The ugly American visits a wary India
The Elephanta Suite
By Paul Theroux
HOUGHTON MIFFLIN: pages; $25.00

Reviewed by Christine Thomas
Published 9/30/07 in the Miami Herald

Paul Theroux’s set of three loosely connected novellas promises to deliver not the India of novels, but the real India. Ironically, however, the stories are told from the perspective of white Americans seeking to lose or find themselves there. And while here Theroux once again does what he does best—illuminating the ironies of travel and challenging stereotypes—his highly plotted tales don’t come off as smooth works of fiction so much as closely-observed evocations of place.

Each novella presents Americans of various ages and careers seeking something specific from their journeys to the third world, and each is surprisingly and wryly turned inside out and in some way punished for the manner in which they use India.

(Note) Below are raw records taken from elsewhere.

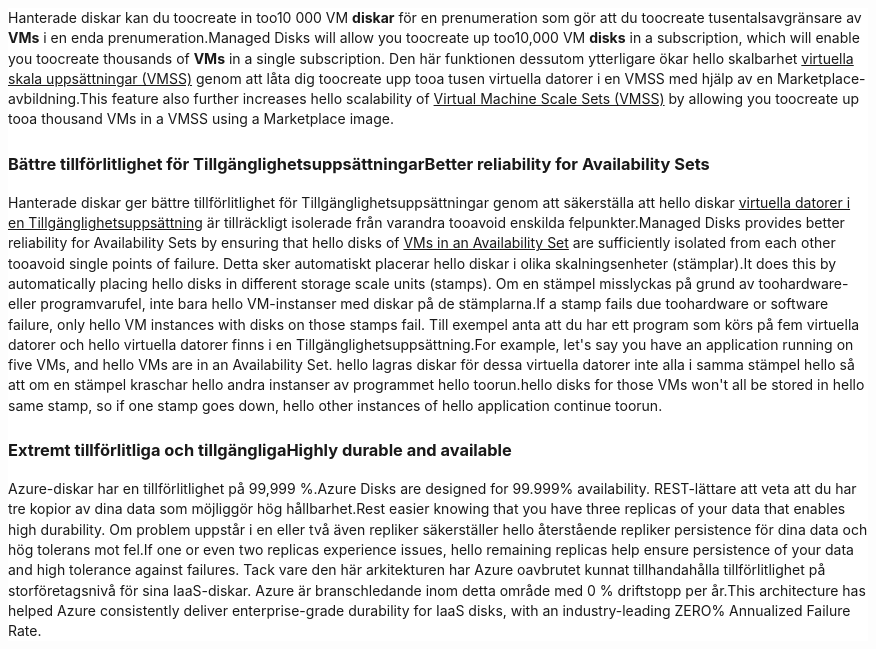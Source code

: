 <span data-ttu-id="ec42d-113">Hanterade diskar kan du toocreate in too10 000 VM **diskar** för en prenumeration som gör att du toocreate tusentalsavgränsare av **VMs** i en enda prenumeration.</span><span class="sxs-lookup"><span data-stu-id="ec42d-113">Managed Disks will allow you toocreate up too10,000 VM **disks** in a subscription, which will enable you toocreate thousands of **VMs** in a single subscription.</span></span> <span data-ttu-id="ec42d-114">Den här funktionen dessutom ytterligare ökar hello skalbarhet [virtuella skala uppsättningar (VMSS)](../articles/virtual-machine-scale-sets/virtual-machine-scale-sets-overview.md) genom att låta dig toocreate upp tooa tusen virtuella datorer i en VMSS med hjälp av en Marketplace-avbildning.</span><span class="sxs-lookup"><span data-stu-id="ec42d-114">This feature also further increases hello scalability of [Virtual Machine Scale Sets (VMSS)](../articles/virtual-machine-scale-sets/virtual-machine-scale-sets-overview.md) by allowing you toocreate up tooa thousand VMs in a VMSS using a Marketplace image.</span></span>

### <a name="better-reliability-for-availability-sets"></a><span data-ttu-id="ec42d-115">Bättre tillförlitlighet för Tillgänglighetsuppsättningar</span><span class="sxs-lookup"><span data-stu-id="ec42d-115">Better reliability for Availability Sets</span></span>

<span data-ttu-id="ec42d-116">Hanterade diskar ger bättre tillförlitlighet för Tillgänglighetsuppsättningar genom att säkerställa att hello diskar [virtuella datorer i en Tillgänglighetsuppsättning](../articles/virtual-machines/windows/manage-availability.md#use-managed-disks-for-vms-in-an-availability-set) är tillräckligt isolerade från varandra tooavoid enskilda felpunkter.</span><span class="sxs-lookup"><span data-stu-id="ec42d-116">Managed Disks provides better reliability for Availability Sets by ensuring that hello disks of [VMs in an Availability Set](../articles/virtual-machines/windows/manage-availability.md#use-managed-disks-for-vms-in-an-availability-set) are sufficiently isolated from each other tooavoid single points of failure.</span></span> <span data-ttu-id="ec42d-117">Detta sker automatiskt placerar hello diskar i olika skalningsenheter (stämplar).</span><span class="sxs-lookup"><span data-stu-id="ec42d-117">It does this by automatically placing hello disks in different storage scale units (stamps).</span></span> <span data-ttu-id="ec42d-118">Om en stämpel misslyckas på grund av toohardware-eller programvarufel, inte bara hello VM-instanser med diskar på de stämplarna.</span><span class="sxs-lookup"><span data-stu-id="ec42d-118">If a stamp fails due toohardware or software failure, only hello VM instances with disks on those stamps fail.</span></span> <span data-ttu-id="ec42d-119">Till exempel anta att du har ett program som körs på fem virtuella datorer och hello virtuella datorer finns i en Tillgänglighetsuppsättning.</span><span class="sxs-lookup"><span data-stu-id="ec42d-119">For example, let's say you have an application running on five VMs, and hello VMs are in an Availability Set.</span></span> <span data-ttu-id="ec42d-120">hello lagras diskar för dessa virtuella datorer inte alla i samma stämpel hello så att om en stämpel kraschar hello andra instanser av programmet hello toorun.</span><span class="sxs-lookup"><span data-stu-id="ec42d-120">hello disks for those VMs won't all be stored in hello same stamp, so if one stamp goes down, hello other instances of hello application continue toorun.</span></span>

### <a name="highly-durable-and-available"></a><span data-ttu-id="ec42d-121">Extremt tillförlitliga och tillgängliga</span><span class="sxs-lookup"><span data-stu-id="ec42d-121">Highly durable and available</span></span>

<span data-ttu-id="ec42d-122">Azure-diskar har en tillförlitlighet på 99,999 %.</span><span class="sxs-lookup"><span data-stu-id="ec42d-122">Azure Disks are designed for 99.999% availability.</span></span> <span data-ttu-id="ec42d-123">REST-lättare att veta att du har tre kopior av dina data som möjliggör hög hållbarhet.</span><span class="sxs-lookup"><span data-stu-id="ec42d-123">Rest easier knowing that you have three replicas of your data that enables high durability.</span></span> <span data-ttu-id="ec42d-124">Om problem uppstår i en eller två även repliker säkerställer hello återstående repliker persistence för dina data och hög tolerans mot fel.</span><span class="sxs-lookup"><span data-stu-id="ec42d-124">If one or even two replicas experience issues, hello remaining replicas help ensure persistence of your data and high tolerance against failures.</span></span> <span data-ttu-id="ec42d-125">Tack vare den här arkitekturen har Azure oavbrutet kunnat tillhandahålla tillförlitlighet på storföretagsnivå för sina IaaS-diskar. Azure är branschledande inom detta område med 0 % driftstopp per år.</span><span class="sxs-lookup"><span data-stu-id="ec42d-125">This architecture has helped Azure consistently deliver enterprise-grade durability for IaaS disks, with an industry-leading ZERO% Annualized Failure Rate.</span></span>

Dwight Huntsinger, the culture-shocked Boston lawyer in “The Gateway of India” who won’t eat Indian food and just wants to make his money and go home, becomes undone by Mumbai’s seedy world of prostitution. Alice, the young Brown graduate in “The Elephant God” who hates pretty girls but supposedly seeks spiritual escape in Sai Baba’s Bangalore ashram, finds it impossible to internalize India’s riddle of spiritual materialism. And Beth and Audie, a wealthy middle-aged couple in “Monkey Hill” think of themselves as real travelers, but they can’t stomach the streets and instead sequester themselves in a luxury spa.

The characters’ arrogant cultural intolerance is particularly cringeworthy, especially as they seem to have only a vague awareness of it. Yet in these moments Theroux’s dexterity in cracking open stereotypes shines: “How easy it was to jeer at him,” Beth and Audie think of a man they meet on a rare venture to town, “yet he had told them several things they hadn’t known. … He was faintly ridiculous, yet you couldn’t mock him—he was real.”

The Indian characters, men and women who will do anything for money, reveal India anew, using even as they know they are being used. Shah, the ambitious executive who practices Jainism—a religion against killing any living thing, even fungus—and plans to eventually renounce everything and become a beggar, still uses Dwight to advance his career. Amitabh, a Home Depot call center worker hoping for a better life, is violently changed by learning from Alice to speak American English. And young Indian men and women passionate for a better life prey on Beth and Audie’s physical and material indulgences.

These plot points achieve a strong arc, and the inner journeys astutely reveal the malleability of perception as pure travel narrative. But moments that reveal a lack of character development, particularly unbelievable and unexplained motivations—such as Alice’s prolonged stay at the ashram with no attempt to justify or even contextualize her spiritual leaning and reasoning—often imparts a two-dimensional texture that requires marked suspension of disbelief. In a set of tales that rests on the inner transformation of its protagonists, these problematic omissions contribute to pockets of descriptive redundancy and awkwardness.

The book’s business, then, seems to mainly be about answering two questions: What is India, really? And once there, do you shed your past or find your true self? Despite aforementioned obstacles and even through to the abrupt and unsatisfying endings, “The Elephanta Suite” presents a gritty, pungent world of artful challenges to cultural bias, putting reader and character alike through the uncomfortable wringer of travel and ensuring that both are equally altered by the experience.